The second episode is similar, with Darby striking up a relationship with her former boss via casual sex, only to break up because of differences in age (he’s old, she’s not), socioeconomic habits (he’s rich, she’s not) and an ex-wife (she’s charming, she’s not). Episode three introduces a greasy-haired bagel aficionado who has OCD about doing chin-ups (a casual humblebrag of 100 a day) with obvious warning signs Darby chooses to ignore (he keeps a second phone for his ex-girlfriend’s voicemails), and there’s some sort of brief treatise on Instagram vs. reality when Augie comes back into the picture. Gee, where have I seen these train wrecks before? (In fact, it’s Sara and her half-in, half-out interracial relationship who seems to have the more interesting story so far). I can live with all of these things, if only to watch Kendrick charismatically tumble through her love life, but meaningful relationships condensed into 30-minute episodes feel like a disservice to such supposedly seminal points in Darby’s life. (Darby and Augie alone probably deserve a two-hour film).

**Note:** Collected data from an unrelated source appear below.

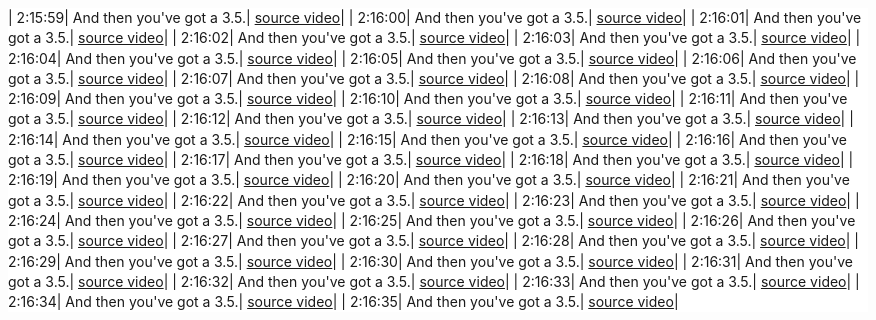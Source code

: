 | 2:15:59| And then you've got a 3.5.| [source video](https://archive.org/details/planning-r-399-200514?start=8159)|
| 2:16:00| And then you've got a 3.5.| [source video](https://archive.org/details/planning-r-399-200514?start=8160)|
| 2:16:01| And then you've got a 3.5.| [source video](https://archive.org/details/planning-r-399-200514?start=8161)|
| 2:16:02| And then you've got a 3.5.| [source video](https://archive.org/details/planning-r-399-200514?start=8162)|
| 2:16:03| And then you've got a 3.5.| [source video](https://archive.org/details/planning-r-399-200514?start=8163)|
| 2:16:04| And then you've got a 3.5.| [source video](https://archive.org/details/planning-r-399-200514?start=8164)|
| 2:16:05| And then you've got a 3.5.| [source video](https://archive.org/details/planning-r-399-200514?start=8165)|
| 2:16:06| And then you've got a 3.5.| [source video](https://archive.org/details/planning-r-399-200514?start=8166)|
| 2:16:07| And then you've got a 3.5.| [source video](https://archive.org/details/planning-r-399-200514?start=8167)|
| 2:16:08| And then you've got a 3.5.| [source video](https://archive.org/details/planning-r-399-200514?start=8168)|
| 2:16:09| And then you've got a 3.5.| [source video](https://archive.org/details/planning-r-399-200514?start=8169)|
| 2:16:10| And then you've got a 3.5.| [source video](https://archive.org/details/planning-r-399-200514?start=8170)|
| 2:16:11| And then you've got a 3.5.| [source video](https://archive.org/details/planning-r-399-200514?start=8171)|
| 2:16:12| And then you've got a 3.5.| [source video](https://archive.org/details/planning-r-399-200514?start=8172)|
| 2:16:13| And then you've got a 3.5.| [source video](https://archive.org/details/planning-r-399-200514?start=8173)|
| 2:16:14| And then you've got a 3.5.| [source video](https://archive.org/details/planning-r-399-200514?start=8174)|
| 2:16:15| And then you've got a 3.5.| [source video](https://archive.org/details/planning-r-399-200514?start=8175)|
| 2:16:16| And then you've got a 3.5.| [source video](https://archive.org/details/planning-r-399-200514?start=8176)|
| 2:16:17| And then you've got a 3.5.| [source video](https://archive.org/details/planning-r-399-200514?start=8177)|
| 2:16:18| And then you've got a 3.5.| [source video](https://archive.org/details/planning-r-399-200514?start=8178)|
| 2:16:19| And then you've got a 3.5.| [source video](https://archive.org/details/planning-r-399-200514?start=8179)|
| 2:16:20| And then you've got a 3.5.| [source video](https://archive.org/details/planning-r-399-200514?start=8180)|
| 2:16:21| And then you've got a 3.5.| [source video](https://archive.org/details/planning-r-399-200514?start=8181)|
| 2:16:22| And then you've got a 3.5.| [source video](https://archive.org/details/planning-r-399-200514?start=8182)|
| 2:16:23| And then you've got a 3.5.| [source video](https://archive.org/details/planning-r-399-200514?start=8183)|
| 2:16:24| And then you've got a 3.5.| [source video](https://archive.org/details/planning-r-399-200514?start=8184)|
| 2:16:25| And then you've got a 3.5.| [source video](https://archive.org/details/planning-r-399-200514?start=8185)|
| 2:16:26| And then you've got a 3.5.| [source video](https://archive.org/details/planning-r-399-200514?start=8186)|
| 2:16:27| And then you've got a 3.5.| [source video](https://archive.org/details/planning-r-399-200514?start=8187)|
| 2:16:28| And then you've got a 3.5.| [source video](https://archive.org/details/planning-r-399-200514?start=8188)|
| 2:16:29| And then you've got a 3.5.| [source video](https://archive.org/details/planning-r-399-200514?start=8189)|
| 2:16:30| And then you've got a 3.5.| [source video](https://archive.org/details/planning-r-399-200514?start=8190)|
| 2:16:31| And then you've got a 3.5.| [source video](https://archive.org/details/planning-r-399-200514?start=8191)|
| 2:16:32| And then you've got a 3.5.| [source video](https://archive.org/details/planning-r-399-200514?start=8192)|
| 2:16:33| And then you've got a 3.5.| [source video](https://archive.org/details/planning-r-399-200514?start=8193)|
| 2:16:34| And then you've got a 3.5.| [source video](https://archive.org/details/planning-r-399-200514?start=8194)|
| 2:16:35| And then you've got a 3.5.| [source video](https://archive.org/details/planning-r-399-200514?start=8195)|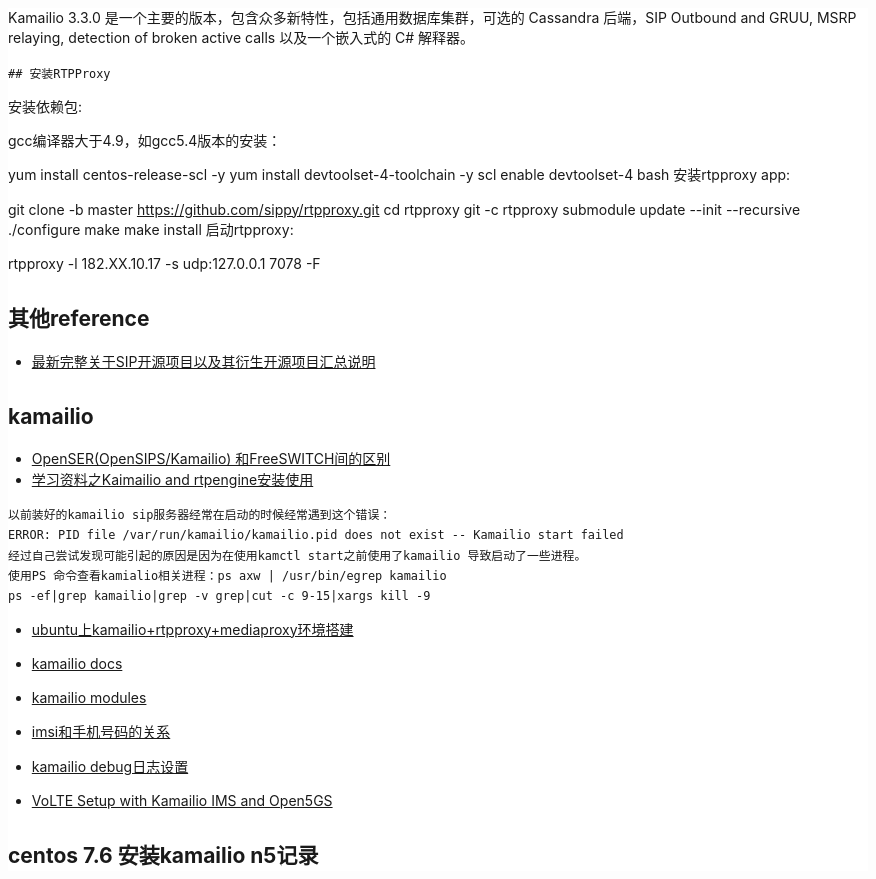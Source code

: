
Kamailio 3.3.0 是一个主要的版本，包含众多新特性，包括通用数据库集群，可选的 Cassandra 后端，SIP Outbound and GRUU, MSRP relaying, detection of broken active calls 以及一个嵌入式的 C# 解释器。

```
## 安装RTPProxy
```

安装依赖包:

gcc编译器大于4.9，如gcc5.4版本的安装：

yum install centos-release-scl -y
yum install devtoolset-4-toolchain -y
scl enable devtoolset-4 bash
安装rtpproxy app:

git clone -b master https://github.com/sippy/rtpproxy.git
cd rtpproxy
git -c rtpproxy submodule update --init --recursive
./configure
make
make install
启动rtpproxy:

rtpproxy -l 182.XX.10.17 -s udp:127.0.0.1 7078 -F

## 其他reference
- [最新完整关于SIP开源项目以及其衍生开源项目汇总说明](www.ctiforum.com/news/guandian/589369.html)


## kamailio

- [OpenSER(OpenSIPS/Kamailio) 和FreeSWITCH间的区别](qiusuoge.com/17742.html)
- [学习资料之Kaimailio and rtpengine安装使用](https://blog.csdn.net/weixin_41486034/article/details/106249598)

```
以前装好的kamailio sip服务器经常在启动的时候经常遇到这个错误：
ERROR: PID file /var/run/kamailio/kamailio.pid does not exist -- Kamailio start failed
经过自己尝试发现可能引起的原因是因为在使用kamctl start之前使用了kamailio 导致启动了一些进程。
使用PS 命令查看kamialio相关进程：ps axw | /usr/bin/egrep kamailio
ps -ef|grep kamailio|grep -v grep|cut -c 9-15|xargs kill -9
```

- [ubuntu上kamailio+rtpproxy+mediaproxy环境搭建](https://www.jianshu.com/p/9e2ffbf853fc)

- [kamailio docs](http://kamailio.org/docs/db-tables/kamailio-db-5.5.x.html)
- [kamailio modules](https://www.kamailio.org/docs/modules/stable/)
- [imsi和手机号码的关系](https://blog.csdn.net/qq276726581/article/details/53057078)
- [kamailio debug日志设置](https://blog.csdn.net/zhangtuo/article/details/81937791)
- [VoLTE Setup with Kamailio IMS and Open5GS](https://open5gs.org/open5gs/docs/tutorial/02-VoLTE-setup/)

## centos 7.6 安装kamailio n5记录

The inclusion of a narrator is charming at best, but unnecessary at its worst because the show seems so self-explanatory; Darby’s narrated (and lengthy) backstory seems to have little to do with her modern-day self, and the bit about early 20th-century birth control in episode three doesn’t have much to do with anything. The show starts with a (loosely) scientific statement about love for “the average person”: how many times we fall in love, how many relationships we have and how many end with heartbreak. This sets up the expectation that not only will Darby’s love life be full of ups and downs, it also implies that her love story contains nothing out of the ordinary. We are simply teased with a scene of a pregnant Darby walking down a street in New York. If the episodes were an email asking for your attention, then the subject line is simply “Hello.”
Darby and the narrator’s point of views are so singular and hackneyed it gets boring very quickly. At least in Definitely, Maybe, the self-reflection of Ryan Reynolds’ love life as a politically woke yuppie New Yorker is partially framed from his 11-year-old daughter’s own point of view. Love Life lacks that extra angle to make it remotely interesting, and another seven episodes of seven disappointing boyfriends is quite possibly the worst-case scenario.
Love Life gets two stars out of four.